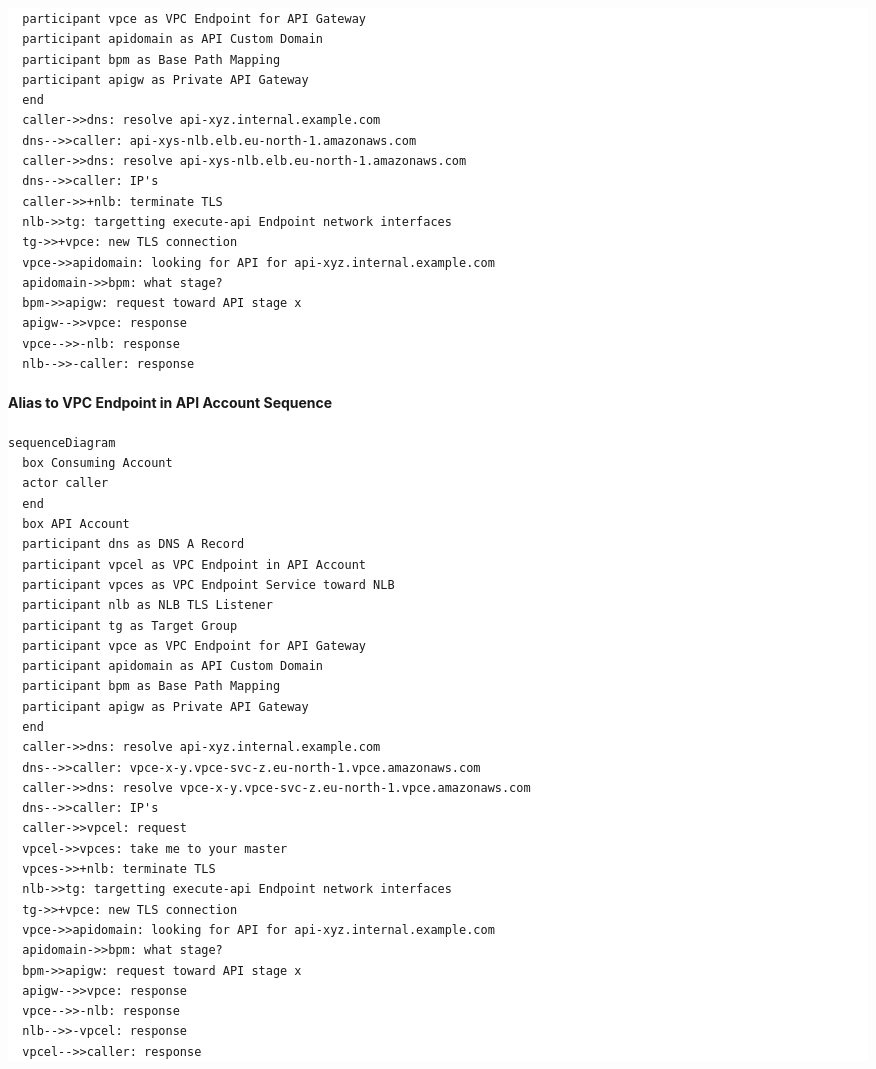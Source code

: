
 ```mermaid
  participant vpce as VPC Endpoint for API Gateway
  participant apidomain as API Custom Domain
  participant bpm as Base Path Mapping
  participant apigw as Private API Gateway
  end
  caller->>dns: resolve api-xyz.internal.example.com
  dns-->>caller: api-xys-nlb.elb.eu-north-1.amazonaws.com
  caller->>dns: resolve api-xys-nlb.elb.eu-north-1.amazonaws.com
  dns-->>caller: IP's
  caller->>+nlb: terminate TLS
  nlb->>tg: targetting execute-api Endpoint network interfaces
  tg->>+vpce: new TLS connection
  vpce->>apidomain: looking for API for api-xyz.internal.example.com
  apidomain->>bpm: what stage?
  bpm->>apigw: request toward API stage x
  apigw-->>vpce: response
  vpce-->>-nlb: response
  nlb-->>-caller: response
```

#### Alias to VPC Endpoint in API Account Sequence

```mermaid
sequenceDiagram
  box Consuming Account
  actor caller
  end
  box API Account
  participant dns as DNS A Record
  participant vpcel as VPC Endpoint in API Account
  participant vpces as VPC Endpoint Service toward NLB
  participant nlb as NLB TLS Listener
  participant tg as Target Group
  participant vpce as VPC Endpoint for API Gateway
  participant apidomain as API Custom Domain
  participant bpm as Base Path Mapping
  participant apigw as Private API Gateway
  end
  caller->>dns: resolve api-xyz.internal.example.com
  dns-->>caller: vpce-x-y.vpce-svc-z.eu-north-1.vpce.amazonaws.com
  caller->>dns: resolve vpce-x-y.vpce-svc-z.eu-north-1.vpce.amazonaws.com
  dns-->>caller: IP's
  caller->>vpcel: request
  vpcel->>vpces: take me to your master
  vpces->>+nlb: terminate TLS
  nlb->>tg: targetting execute-api Endpoint network interfaces
  tg->>+vpce: new TLS connection
  vpce->>apidomain: looking for API for api-xyz.internal.example.com
  apidomain->>bpm: what stage?
  bpm->>apigw: request toward API stage x
  apigw-->>vpce: response
  vpce-->>-nlb: response
  nlb-->>-vpcel: response
  vpcel-->>caller: response
```
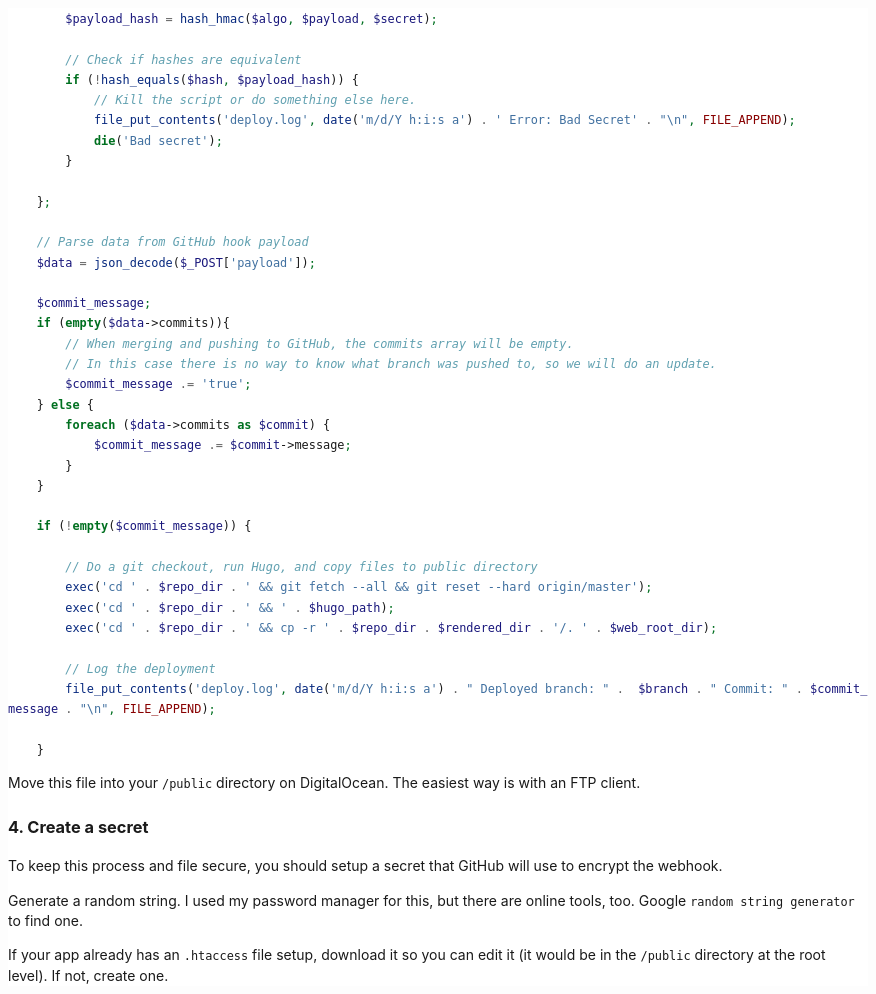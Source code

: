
 ```php
		$payload_hash = hash_hmac($algo, $payload, $secret);

		// Check if hashes are equivalent
		if (!hash_equals($hash, $payload_hash)) {
		    // Kill the script or do something else here.
		    file_put_contents('deploy.log', date('m/d/Y h:i:s a') . ' Error: Bad Secret' . "\n", FILE_APPEND);
		    die('Bad secret');
		}

	};

	// Parse data from GitHub hook payload
	$data = json_decode($_POST['payload']);

	$commit_message;
	if (empty($data->commits)){
		// When merging and pushing to GitHub, the commits array will be empty.
		// In this case there is no way to know what branch was pushed to, so we will do an update.
		$commit_message .= 'true';
	} else {
		foreach ($data->commits as $commit) {
			$commit_message .= $commit->message;
		}
	}

	if (!empty($commit_message)) {

		// Do a git checkout, run Hugo, and copy files to public directory
		exec('cd ' . $repo_dir . ' && git fetch --all && git reset --hard origin/master');
		exec('cd ' . $repo_dir . ' && ' . $hugo_path);
		exec('cd ' . $repo_dir . ' && cp -r ' . $repo_dir . $rendered_dir . '/. ' . $web_root_dir);

		// Log the deployment
		file_put_contents('deploy.log', date('m/d/Y h:i:s a') . " Deployed branch: " .  $branch . " Commit: " . $commit_message . "\n", FILE_APPEND);

	}
```

Move this file into your `/public` directory on DigitalOcean. The easiest way is with an FTP client.

### 4. Create a secret

To keep this process and file secure, you should setup a secret that GitHub will use to encrypt the webhook.

Generate a random string. I used my password manager for this, but there are online tools, too. Google `random string generator` to find one.

If your app already has an `.htaccess` file setup, download it so you can edit it (it would be in the `/public` directory at the root level). If not, create one.
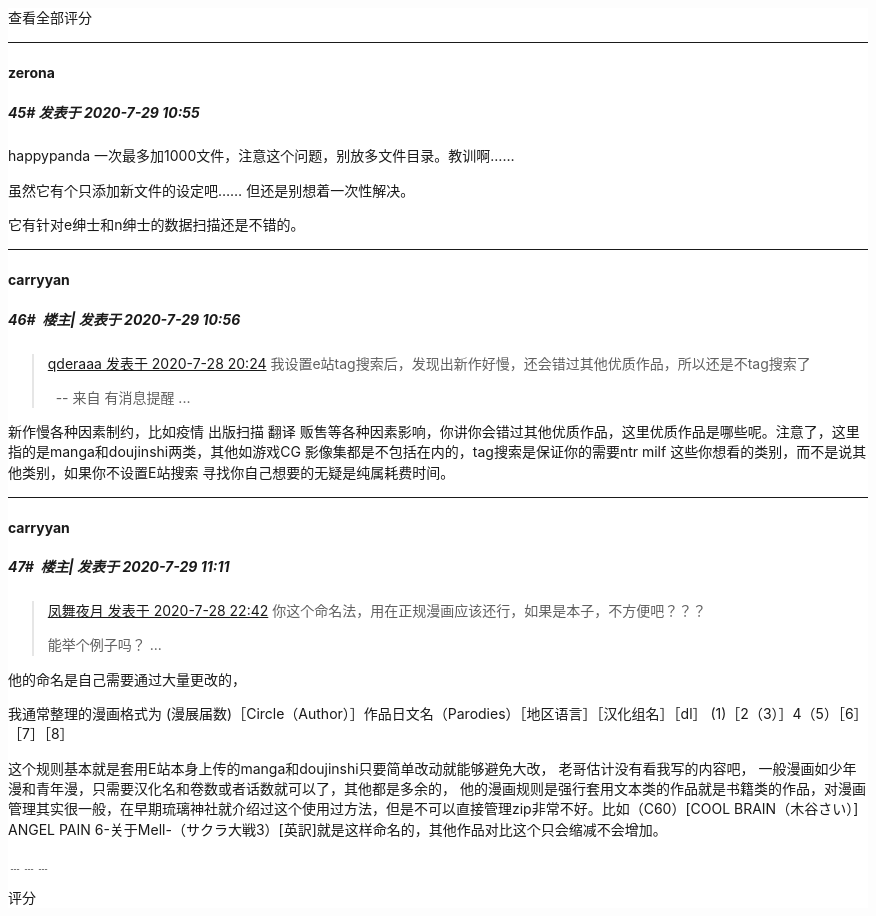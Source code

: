 
查看全部评分


-----

####  zerona  
##### 45#       发表于 2020-7-29 10:55


happypanda 一次最多加1000文件，注意这个问题，别放多文件目录。教训啊…… 

虽然它有个只添加新文件的设定吧…… 但还是别想着一次性解决。

它有针对e绅士和n绅士的数据扫描还是不错的。


-----

####  carryyan  
##### 46#         楼主| 发表于 2020-7-29 10:56


<blockquote><a href="httphttps://bbs.saraba1st.com/2b/forum.php?mod=redirect&amp;goto=findpost&amp;pid=48242405&amp;ptid=1951068" target="_blank">qderaaa 发表于 2020-7-28 20:24</a>
我设置e站tag搜索后，发现出新作好慢，还会错过其他优质作品，所以还是不tag搜索了

  -- 来自 有消息提醒 ...</blockquote>
新作慢各种因素制约，比如疫情 出版扫描 翻译 贩售等各种因素影响，你讲你会错过其他优质作品，这里优质作品是哪些呢。注意了，这里指的是manga和doujinshi两类，其他如游戏CG 影像集都是不包括在内的，tag搜索是保证你的需要ntr milf 这些你想看的类别，而不是说其他类别，如果你不设置E站搜索 寻找你自己想要的无疑是纯属耗费时间。


-----

####  carryyan  
##### 47#         楼主| 发表于 2020-7-29 11:11


<blockquote><a href="httphttps://bbs.saraba1st.com/2b/forum.php?mod=redirect&amp;goto=findpost&amp;pid=48243535&amp;ptid=1951068" target="_blank">凤舞夜月 发表于 2020-7-28 22:42</a>
你这个命名法，用在正规漫画应该还行，如果是本子，不方便吧？？？

能举个例子吗？ ...</blockquote>
他的命名是自己需要通过大量更改的，

我通常整理的漫画格式为
(漫展届数)［Circle（Author）］作品日文名（Parodies）［地区语言］［汉化组名］［dl］
(1)［2（3）］4（5）［6］［7］［8］

这个规则基本就是套用E站本身上传的manga和doujinshi只要简单改动就能够避免大改，
老哥估计没有看我写的内容吧，
一般漫画如少年漫和青年漫，只需要汉化名和卷数或者话数就可以了，其他都是多余的，
他的漫画规则是强行套用文本类的作品就是书籍类的作品，对漫画管理其实很一般，在早期琉璃神社就介绍过这个使用过方法，但是不可以直接管理zip非常不好。比如（C60）[COOL BRAIN（木谷さい）] ANGEL PAIN 6-关于Mell-（サクラ大戦3）[英訳]就是这样命名的，其他作品对比这个只会缩减不会增加。


﹍﹍﹍

评分
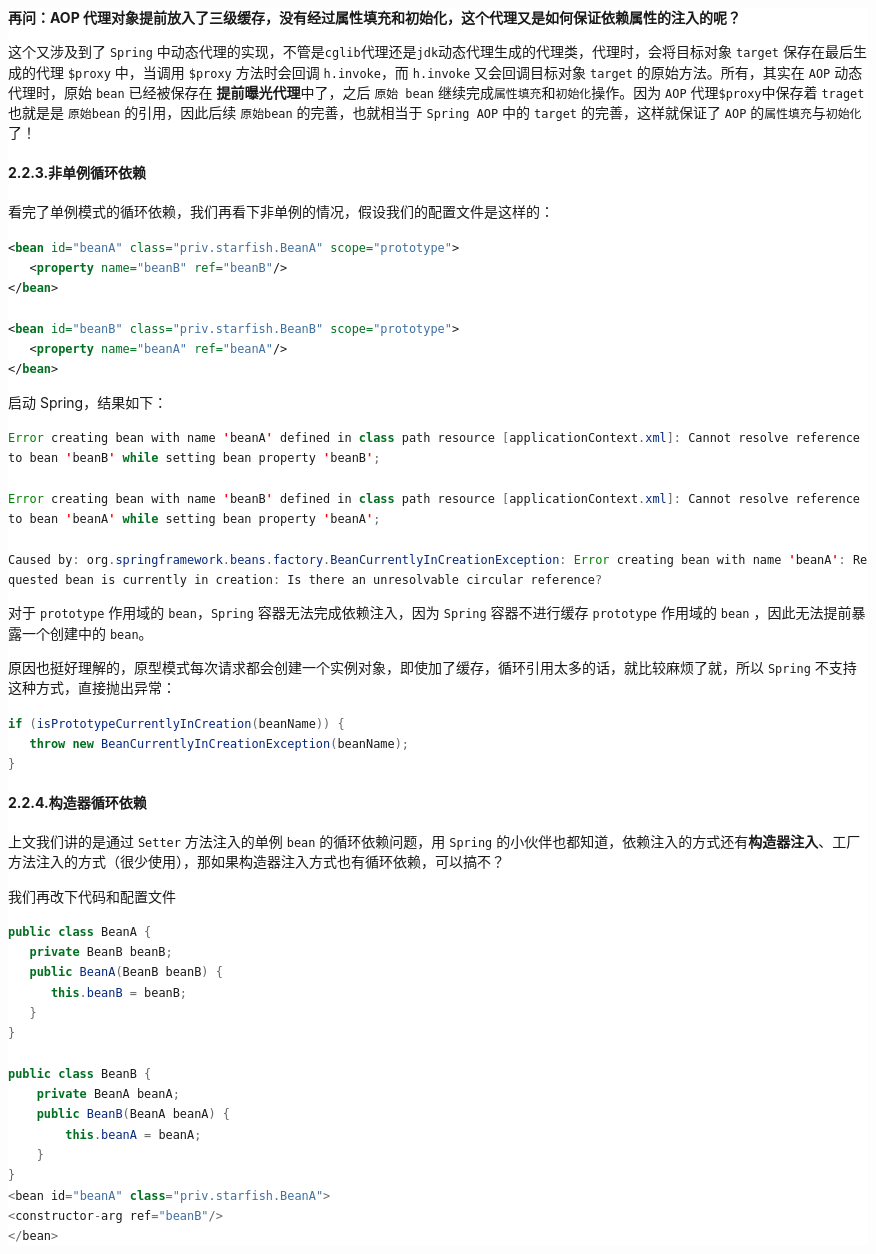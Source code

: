 **再问：AOP 代理对象提前放入了三级缓存，没有经过属性填充和初始化，这个代理又是如何保证依赖属性的注入的呢？**

这个又涉及到了 `Spring` 中动态代理的实现，不管是`cglib`代理还是`jdk`动态代理生成的代理类，代理时，会将目标对象 `target` 保存在最后生成的代理 `$proxy` 中，当调用 `$proxy` 方法时会回调 `h.invoke`，而 `h.invoke` 又会回调目标对象 `target` 的原始方法。所有，其实在 `AOP` 动态代理时，原始 `bean` 已经被保存在 **提前曝光代理**中了，之后 `原始 bean` 继续完成`属性填充`和`初始化`操作。因为 `AOP` 代理`$proxy`中保存着 `traget` 也就是是 `原始bean` 的引用，因此后续 `原始bean` 的完善，也就相当于 `Spring AOP` 中的 `target` 的完善，这样就保证了 `AOP` 的`属性填充`与`初始化`了！

#### 2.2.3.非单例循环依赖

看完了单例模式的循环依赖，我们再看下非单例的情况，假设我们的配置文件是这样的：

```xml
<bean id="beanA" class="priv.starfish.BeanA" scope="prototype">
   <property name="beanB" ref="beanB"/>
</bean>

<bean id="beanB" class="priv.starfish.BeanB" scope="prototype">
   <property name="beanA" ref="beanA"/>
</bean>
```

启动 Spring，结果如下：

```java
Error creating bean with name 'beanA' defined in class path resource [applicationContext.xml]: Cannot resolve reference to bean 'beanB' while setting bean property 'beanB';

Error creating bean with name 'beanB' defined in class path resource [applicationContext.xml]: Cannot resolve reference to bean 'beanA' while setting bean property 'beanA';

Caused by: org.springframework.beans.factory.BeanCurrentlyInCreationException: Error creating bean with name 'beanA': Requested bean is currently in creation: Is there an unresolvable circular reference?
```

对于 `prototype` 作用域的 `bean`，`Spring` 容器无法完成依赖注入，因为 `Spring` 容器不进行缓存 `prototype` 作用域的 `bean` ，因此无法提前暴露一个创建中的 `bean`。

原因也挺好理解的，原型模式每次请求都会创建一个实例对象，即使加了缓存，循环引用太多的话，就比较麻烦了就，所以 `Spring` 不支持这种方式，直接抛出异常：

```java
if (isPrototypeCurrentlyInCreation(beanName)) {
   throw new BeanCurrentlyInCreationException(beanName);
}
```

#### 2.2.4.构造器循环依赖

上文我们讲的是通过 `Setter` 方法注入的单例 `bean` 的循环依赖问题，用 `Spring` 的小伙伴也都知道，依赖注入的方式还有**构造器注入**、工厂方法注入的方式（很少使用），那如果构造器注入方式也有循环依赖，可以搞不？

我们再改下代码和配置文件

```java
public class BeanA {
   private BeanB beanB;
   public BeanA(BeanB beanB) {
      this.beanB = beanB;
   }
}

public class BeanB {
	private BeanA beanA;
	public BeanB(BeanA beanA) {
		this.beanA = beanA;
	}
}
<bean id="beanA" class="priv.starfish.BeanA">
<constructor-arg ref="beanB"/>
</bean>
```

******

> **Required work**: Go through the data and show each line that holds "vpces".

> **Exercise output**:
  participant vpces as VPC Endpoint Service toward NLB
  vpcel->>vpces: take me to your master
  vpces->>+nlb: terminate TLS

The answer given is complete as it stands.